信長戦記という本書を通読すると、こんなに多くの戦いを続け、数しれないほどの一向宗たちを虐殺し、多くの部下に無茶な命令を下し、そして裏切られ、こんなにも多くの部下を粛清してきた信長を恨んでいた人間は多かったと考えられる。側近で最も信頼してきたはずの惟任日向守に裏切られ殺された信長であり、信長の首を取れば、その日を待ち続けてきた何人もの武将たちが味方になってくれるはず、という秀光の思いも大いに察することができる。細川藤孝が同調してくれないと知ったときの秀光の落胆は大きかっただろう。
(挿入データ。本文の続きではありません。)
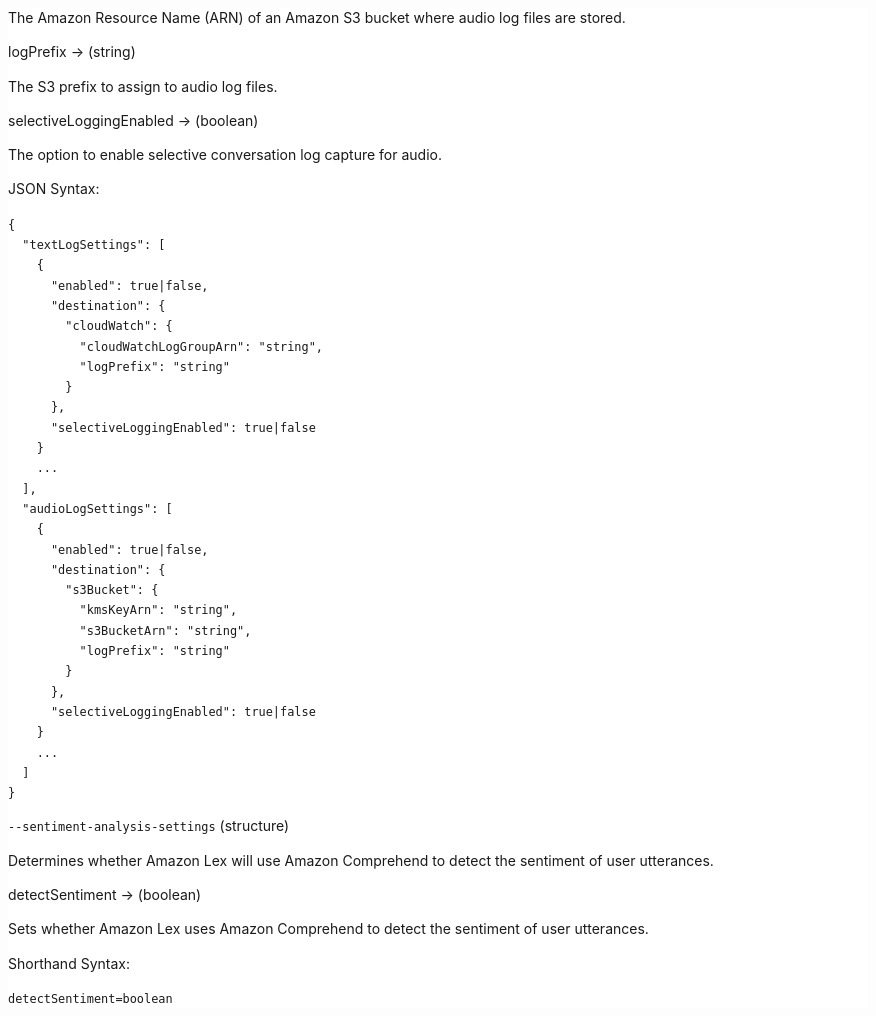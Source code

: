 The Amazon Resource Name (ARN) of an Amazon S3 bucket where audio log files are stored.

logPrefix -> (string)

The S3 prefix to assign to audio log files.

selectiveLoggingEnabled -> (boolean)

The option to enable selective conversation log capture for audio.

JSON Syntax:

```
{
  "textLogSettings": [
    {
      "enabled": true|false,
      "destination": {
        "cloudWatch": {
          "cloudWatchLogGroupArn": "string",
          "logPrefix": "string"
        }
      },
      "selectiveLoggingEnabled": true|false
    }
    ...
  ],
  "audioLogSettings": [
    {
      "enabled": true|false,
      "destination": {
        "s3Bucket": {
          "kmsKeyArn": "string",
          "s3BucketArn": "string",
          "logPrefix": "string"
        }
      },
      "selectiveLoggingEnabled": true|false
    }
    ...
  ]
}
```

`--sentiment-analysis-settings` (structure)

Determines whether Amazon Lex will use Amazon Comprehend to detect the sentiment of user utterances.

detectSentiment -> (boolean)

Sets whether Amazon Lex uses Amazon Comprehend to detect the sentiment of user utterances.

Shorthand Syntax:

```
detectSentiment=boolean
```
さて本書、信長が戦ってきた戦については、数多くの書物があると思うが、その地図情報、包囲網のビジュアル、敵味方の裏切りと内通など、図解するとこれほど分かりやすくなる、というのが特徴。昨今、城が大好き、古戦場巡りをして楽しんでいます、などという人が多いが、本書はそうしたガイドブックにもなりそうである。

例えば、「どうする家康」で、最愛の妻と子どもたちを駿府に人質に取られながら、今川氏真を裏切り信長につくという判断をした松平元康(家康)が、産みの母於大の方の兄である水野信元に信長への口利きを依頼したことは、その理由がもう一つ不明である。その背景はドラマでは少しわかりにくかったが、信元の父が家康の父・松平広忠に臣従していたこととその後、勢力を伸ばす尾張の織田方について離反したこと、さらには広忠の兄弟で跡目争いを繰り返していた信定の娘を妻にしていることが、下記の信長と水野家の関係図から読み取れる。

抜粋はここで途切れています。